The 2011 edition pretty much stays the course — a surprise to absolutely no one — although it’s rumored that an all-new edition could be a year or two away. That might be welcome news for Impala aficionados, although the dimensionally similar and brilliantly styled Chevy Malibu has, of late, garnered considerable attention and accolades.
Still, the Canadian-built Impala shines in areas where the upstart Malibu, as well as several of its competitors, fall short. For example, you can still order a front bench seat that ups the car’s total passenger capacity to six. Additionally, you can order a unique flip-and-fold back seat that converts into a handy flat storage tray as well as creates a full-width pass-through from the trunk for greatly increased cargo space. Emphasizing a car’s practical side is always a great way to keep ’em coming back for more.
The now-strictly-V6 Impala — no more V8 — carries over its two remaining sources of thrust. The 211-horsepower 3.5-liter unit is exclusive to the LS and LT, while a 224-horsepower 3.9-liter V6 that resides exclusively with the LTZ. Both engines feature the old-school cam-in-block design that uses pushrods and lifters, whereas modern designs use single or double overhead cams. Hey, it works for the Corvette, so why not the Impala, right?

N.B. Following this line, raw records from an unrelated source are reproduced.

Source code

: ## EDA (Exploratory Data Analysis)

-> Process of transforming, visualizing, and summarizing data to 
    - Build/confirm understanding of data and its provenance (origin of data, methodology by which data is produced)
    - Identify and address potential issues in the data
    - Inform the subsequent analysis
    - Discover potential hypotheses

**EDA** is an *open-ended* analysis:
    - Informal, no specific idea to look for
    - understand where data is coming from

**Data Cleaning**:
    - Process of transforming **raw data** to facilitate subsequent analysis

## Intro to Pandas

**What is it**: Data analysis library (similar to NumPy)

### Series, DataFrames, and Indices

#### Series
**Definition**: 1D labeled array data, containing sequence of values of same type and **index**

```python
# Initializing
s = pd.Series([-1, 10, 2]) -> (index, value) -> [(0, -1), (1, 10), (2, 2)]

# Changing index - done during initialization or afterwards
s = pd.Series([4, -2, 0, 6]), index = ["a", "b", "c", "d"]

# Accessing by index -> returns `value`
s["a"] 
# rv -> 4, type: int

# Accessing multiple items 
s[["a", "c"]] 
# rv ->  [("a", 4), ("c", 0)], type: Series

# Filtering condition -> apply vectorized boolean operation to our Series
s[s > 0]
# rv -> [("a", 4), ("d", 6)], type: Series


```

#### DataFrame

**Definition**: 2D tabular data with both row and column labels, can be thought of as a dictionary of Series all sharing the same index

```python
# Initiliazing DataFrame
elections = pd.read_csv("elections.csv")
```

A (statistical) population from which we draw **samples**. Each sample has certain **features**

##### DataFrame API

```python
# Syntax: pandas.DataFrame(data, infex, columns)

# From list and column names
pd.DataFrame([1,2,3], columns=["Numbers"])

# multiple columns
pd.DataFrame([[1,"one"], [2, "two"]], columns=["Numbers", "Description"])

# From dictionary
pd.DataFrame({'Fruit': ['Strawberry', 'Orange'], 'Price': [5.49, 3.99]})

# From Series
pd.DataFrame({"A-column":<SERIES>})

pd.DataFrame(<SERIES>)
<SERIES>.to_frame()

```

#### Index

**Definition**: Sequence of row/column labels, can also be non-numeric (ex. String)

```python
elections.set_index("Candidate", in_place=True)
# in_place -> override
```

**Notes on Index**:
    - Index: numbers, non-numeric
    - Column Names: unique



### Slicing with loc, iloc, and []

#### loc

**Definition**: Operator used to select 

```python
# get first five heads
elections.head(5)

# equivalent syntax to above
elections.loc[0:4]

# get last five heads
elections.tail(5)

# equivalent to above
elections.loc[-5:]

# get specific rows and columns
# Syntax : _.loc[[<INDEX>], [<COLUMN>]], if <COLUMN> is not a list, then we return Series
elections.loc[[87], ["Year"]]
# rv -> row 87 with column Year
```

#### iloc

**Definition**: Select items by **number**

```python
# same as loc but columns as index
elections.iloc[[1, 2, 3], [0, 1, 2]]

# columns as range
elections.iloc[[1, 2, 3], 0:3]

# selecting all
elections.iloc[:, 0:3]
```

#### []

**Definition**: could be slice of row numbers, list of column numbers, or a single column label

Changes to the 3.5-liter V6 for 2011 allow you to use corn-based E85 biofuel (85 percent ethanol, 15 percent gasoline), just like the 3.9.
Also hanging around is a four-speed automatic transmission, surprising since nearly every other automaker has long since switched to five- and six-speed (or more) automatics with ultra-low-revving overdrive ratios in the interests of improving fuel economy.
Even with just four forward gears, the Impala’s city/highway fuel rating of 18/29 mpg for the 3.5 (17/27 for the 3.9) compares favorably with other import- and domestic-based full-size sedans although the competition is making as much as 100 more horsepower for similar displacement. GM’s own 3.6-liter engine makes more than 300 horsepower, depending on the application.
The Impala’s LS, LT and LTZ trim levels remain pretty much unaltered from 2010, with all cars arriving with a generous assortment of popular convenience items plus limited-time satellite radio and OnStar-assistance subscriptions. That being said, if you’d like to add, among other things, fancier wheels, a sunroof or a premium audio system, you’ll need to step up to the mid-grade LT.
Along with the 3,9-liter engine, the range-topping LTZ’s goodies include leather seats (heated in front), premium Bose sound system and Bluetooth short-range wireless networking (for hands-free cell-phone use, for example), to name a few.
At a usually negotiable starting price in the $25,000 vicinity, the Impala isn’t the biggest bargain on the block, but its roomy cabin, decent fuel economy and reputation for durability have contributed to the car’s impressive longevity. And for prospective buyers, that’s certainly worth a second thought.